Exercise directions: Give again, character for character, the lines that lie between the first line of the material and the line with "r on u.uid=r.uid", inclusive. Omit pictures.

Task material:
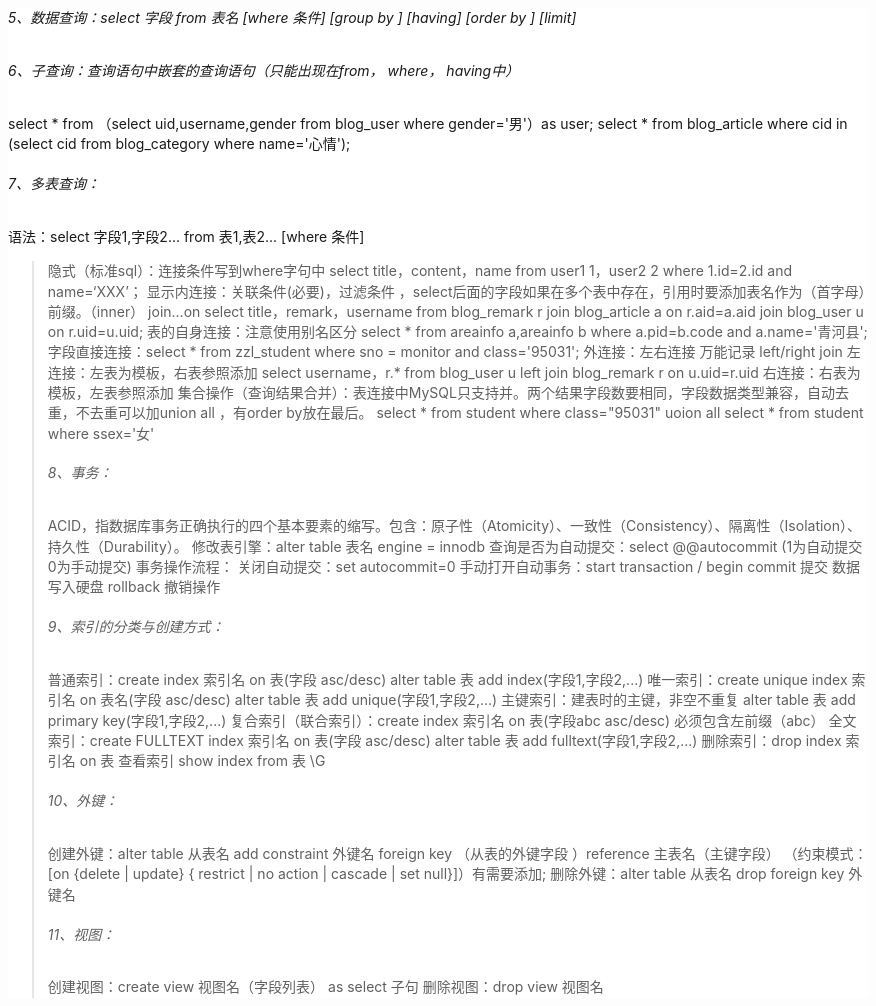 ###### 5、数据查询：select 字段 from 表名 [where 条件] [group by ] [having] [order by ] [limit]

###### 6、子查询：查询语句中嵌套的查询语句（只能出现在from， where， having中）

select * from （select uid,username,gender from blog_user where gender='男'）as user;
select * from blog_article where cid in (select cid from blog_category where name='心情');

###### 7、多表查询：

语法：select  字段1,字段2... from 表1,表2... [where 条件]

>隐式（标准sql）：连接条件写到where字句中
>select title，content，name from user1 1，user2 2 where 1.id=2.id and name=‘XXX’；
>显示内连接：关联条件(必要)，过滤条件 ，select后面的字段如果在多个表中存在，引用时要添加表名作为（首字母）前缀。（inner） join...on
>select title，remark，username from blog_remark r join blog_article a on r.aid=a.aid join blog_user u on r.uid=u.uid;
>表的自身连接：注意使用别名区分
>select * from areainfo a,areainfo b where a.pid=b.code and  a.name='青河县';
>字段直接连接：select * from zzl_student where sno = monitor and class='95031';
>外连接：左右连接   万能记录 left/right join
>左连接：左表为模板，右表参照添加
>select username，r.* from blog_user u left join blog_remark r on u.uid=r.uid
>右连接：右表为模板，左表参照添加
>集合操作（查询结果合并）：表连接中MySQL只支持并。两个结果字段数要相同，字段数据类型兼容，自动去重，不去重可以加union all ，有order by放在最后。
>select * from student where class="95031"
>uoion all
>select * from student where ssex='女'
>
>###### 8、事务：
>
>ACID，指数据库事务正确执行的四个基本要素的缩写。包含：原子性（Atomicity）、一致性（Consistency）、隔离性（Isolation）、持久性（Durability）。
>修改表引擎：alter table 表名 engine = innodb
>查询是否为自动提交：select @@autocommit  (1为自动提交   0为手动提交)
>事务操作流程：
>关闭自动提交：set autocommit=0 
>手动打开自动事务：start transaction / begin
>commit 提交 数据写入硬盘
>rollback 撤销操作
>
>###### 9、索引的分类与创建方式：
>
>普通索引：create index 索引名 on 表(字段 asc/desc)
>          alter table 表 add index(字段1,字段2,...)
>唯一索引：create unique index 索引名 on 表名(字段 asc/desc)
>          alter table 表 add unique(字段1,字段2,...)
>主键索引：建表时的主键，非空不重复
>          alter table 表 add primary key(字段1,字段2,...)
>复合索引（联合索引）：create index 索引名 on 表(字段abc  asc/desc) 必须包含左前缀（abc）
>全文索引：create FULLTEXT index 索引名 on 表(字段 asc/desc)
>          alter table 表 add fulltext(字段1,字段2,...)
>删除索引：drop index 索引名 on 表
>查看索引 show index from 表 \G
>
>###### 10、外键：
>
>  创建外键：alter table 从表名 add constraint 外键名 foreign key （从表的外键字段 ）reference 主表名（主键字段） （约束模式：[on {delete | update} { restrict | no action | cascade | set null}]）有需要添加;
>  删除外键：alter table 从表名 drop foreign key 外键名
>
>###### 11、视图：
>
>  创建视图：create view 视图名（字段列表） as select 子句
>  删除视图：drop view 视图名
>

Solution to the problem:
 ###### 5、数据查询：select 字段 from 表名 [where 条件] [group by ] [having] [order by ] [limit]

###### 6、子查询：查询语句中嵌套的查询语句（只能出现在from， where， having中）

select * from （select uid,username,gender from blog_user where gender='男'）as user;
select * from blog_article where cid in (select cid from blog_category where name='心情');

###### 7、多表查询：

语法：select  字段1,字段2... from 表1,表2... [where 条件]

>隐式（标准sql）：连接条件写到where字句中
>select title，content，name from user1 1，user2 2 where 1.id=2.id and name=‘XXX’；
>显示内连接：关联条件(必要)，过滤条件 ，select后面的字段如果在多个表中存在，引用时要添加表名作为（首字母）前缀。（inner） join...on
>select title，remark，username from blog_remark r join blog_article a on r.aid=a.aid join blog_user u on r.uid=u.uid;
>表的自身连接：注意使用别名区分
>select * from areainfo a,areainfo b where a.pid=b.code and  a.name='青河县';
>字段直接连接：select * from zzl_student where sno = monitor and class='95031';
>外连接：左右连接   万能记录 left/right join
>左连接：左表为模板，右表参照添加
>select username，r.* from blog_user u left join blog_remark r on u.uid=r.uid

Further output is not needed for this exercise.